WHAT IS NEEDED
Copy out every line of the data where the word "with" is found.

DATA PROVIDED
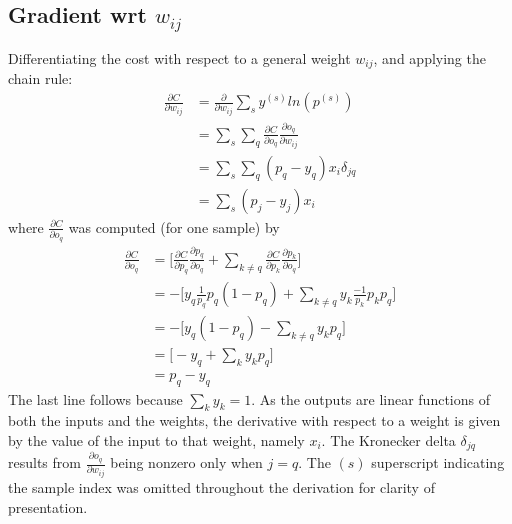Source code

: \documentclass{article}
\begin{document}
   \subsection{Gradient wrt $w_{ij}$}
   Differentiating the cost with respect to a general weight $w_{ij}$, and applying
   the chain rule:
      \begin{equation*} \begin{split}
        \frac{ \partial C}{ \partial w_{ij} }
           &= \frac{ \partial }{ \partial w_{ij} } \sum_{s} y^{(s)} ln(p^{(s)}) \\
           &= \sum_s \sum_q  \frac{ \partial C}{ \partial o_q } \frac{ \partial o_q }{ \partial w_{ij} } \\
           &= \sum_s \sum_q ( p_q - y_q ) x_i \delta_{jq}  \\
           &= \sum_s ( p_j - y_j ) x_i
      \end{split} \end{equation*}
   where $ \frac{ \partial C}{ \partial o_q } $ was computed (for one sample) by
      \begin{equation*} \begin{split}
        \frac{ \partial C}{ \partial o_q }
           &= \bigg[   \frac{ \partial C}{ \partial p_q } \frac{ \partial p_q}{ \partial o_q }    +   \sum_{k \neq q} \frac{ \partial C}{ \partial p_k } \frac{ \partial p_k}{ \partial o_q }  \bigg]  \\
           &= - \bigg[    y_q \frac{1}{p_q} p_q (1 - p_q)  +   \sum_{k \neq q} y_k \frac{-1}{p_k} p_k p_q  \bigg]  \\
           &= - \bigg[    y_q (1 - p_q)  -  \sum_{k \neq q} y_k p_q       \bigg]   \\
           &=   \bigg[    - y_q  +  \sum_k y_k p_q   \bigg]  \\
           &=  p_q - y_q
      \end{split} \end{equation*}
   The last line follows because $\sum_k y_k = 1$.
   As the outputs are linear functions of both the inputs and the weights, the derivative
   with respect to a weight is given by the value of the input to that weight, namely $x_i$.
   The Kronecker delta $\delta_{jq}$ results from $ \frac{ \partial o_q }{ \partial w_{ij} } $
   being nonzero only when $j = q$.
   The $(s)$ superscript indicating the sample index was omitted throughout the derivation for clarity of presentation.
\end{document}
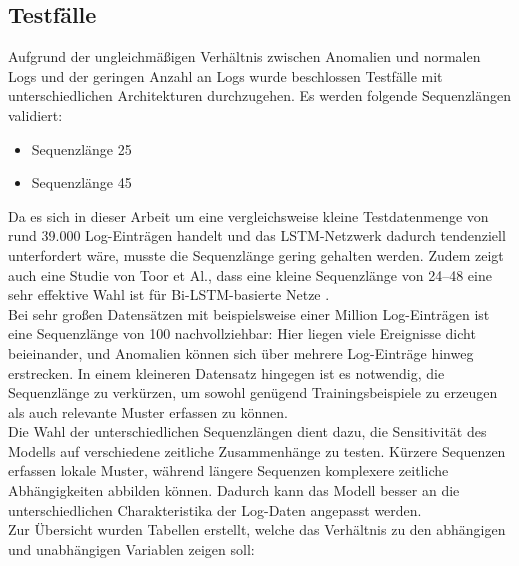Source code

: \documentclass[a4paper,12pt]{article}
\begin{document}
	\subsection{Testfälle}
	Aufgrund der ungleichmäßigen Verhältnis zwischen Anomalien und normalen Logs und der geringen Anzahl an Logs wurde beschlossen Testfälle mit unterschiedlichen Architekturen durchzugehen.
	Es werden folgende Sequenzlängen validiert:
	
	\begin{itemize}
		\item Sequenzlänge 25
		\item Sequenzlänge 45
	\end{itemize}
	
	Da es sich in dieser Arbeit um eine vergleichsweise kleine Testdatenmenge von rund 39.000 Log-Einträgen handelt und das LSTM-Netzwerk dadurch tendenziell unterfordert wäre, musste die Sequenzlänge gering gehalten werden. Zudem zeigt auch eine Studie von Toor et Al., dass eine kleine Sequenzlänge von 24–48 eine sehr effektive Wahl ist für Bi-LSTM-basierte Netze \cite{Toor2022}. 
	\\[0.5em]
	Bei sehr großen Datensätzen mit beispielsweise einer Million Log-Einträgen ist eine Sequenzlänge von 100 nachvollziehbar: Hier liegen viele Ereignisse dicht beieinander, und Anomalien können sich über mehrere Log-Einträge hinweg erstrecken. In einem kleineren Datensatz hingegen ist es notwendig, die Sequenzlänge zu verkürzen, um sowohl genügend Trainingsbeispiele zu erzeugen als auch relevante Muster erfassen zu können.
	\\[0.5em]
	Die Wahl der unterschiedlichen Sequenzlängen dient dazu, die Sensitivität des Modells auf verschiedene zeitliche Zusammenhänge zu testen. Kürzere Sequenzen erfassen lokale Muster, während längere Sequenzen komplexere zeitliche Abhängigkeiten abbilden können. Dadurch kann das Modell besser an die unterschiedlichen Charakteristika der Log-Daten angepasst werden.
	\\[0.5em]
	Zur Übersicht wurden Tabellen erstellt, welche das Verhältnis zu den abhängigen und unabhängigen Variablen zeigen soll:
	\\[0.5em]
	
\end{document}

RESPONSE
   Differentiating the cost with respect to a general weight $w_{ij}$, and applying
   with respect to a weight is given by the value of the input to that weight, namely $x_i$.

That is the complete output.